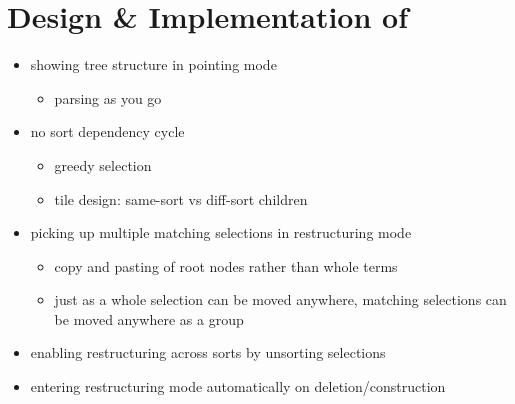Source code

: \section{Design \& Implementation of \tylr}\label{sec:implementation}

\begin{itemize}
  \item showing tree structure in pointing mode
  \begin{itemize}
    \item parsing as you go
  \end{itemize}
  \item no sort dependency cycle
  \begin{itemize}
    \item greedy selection
    \item tile design: same-sort vs diff-sort children
  \end{itemize}
  \item picking up multiple matching selections in restructuring mode
  \begin{itemize}
    \item copy and pasting of root nodes rather than whole terms
    \item just as a whole selection can be moved anywhere, matching selections
      can be moved anywhere as a group
  \end{itemize}
  \item enabling restructuring across sorts by unsorting selections
  \item entering restructuring mode automatically on deletion/construction
\end{itemize}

**What you will do:**
Could you return all of the entries above exactly, without any images?

**Finished exercise:**
Source code

: \section{Design \& Implementation of \tylr}\label{sec:implementation}

\begin{itemize}
  \item showing tree structure in pointing mode
  \begin{itemize}
    \item parsing as you go
  \end{itemize}
  \item no sort dependency cycle
  \begin{itemize}
    \item greedy selection
    \item tile design: same-sort vs diff-sort children
  \end{itemize}
  \item picking up multiple matching selections in restructuring mode
  \begin{itemize}
    \item copy and pasting of root nodes rather than whole terms
    \item just as a whole selection can be moved anywhere, matching selections
      can be moved anywhere as a group
  \end{itemize}
  \item enabling restructuring across sorts by unsorting selections
  \item entering restructuring mode automatically on deletion/construction
\end{itemize}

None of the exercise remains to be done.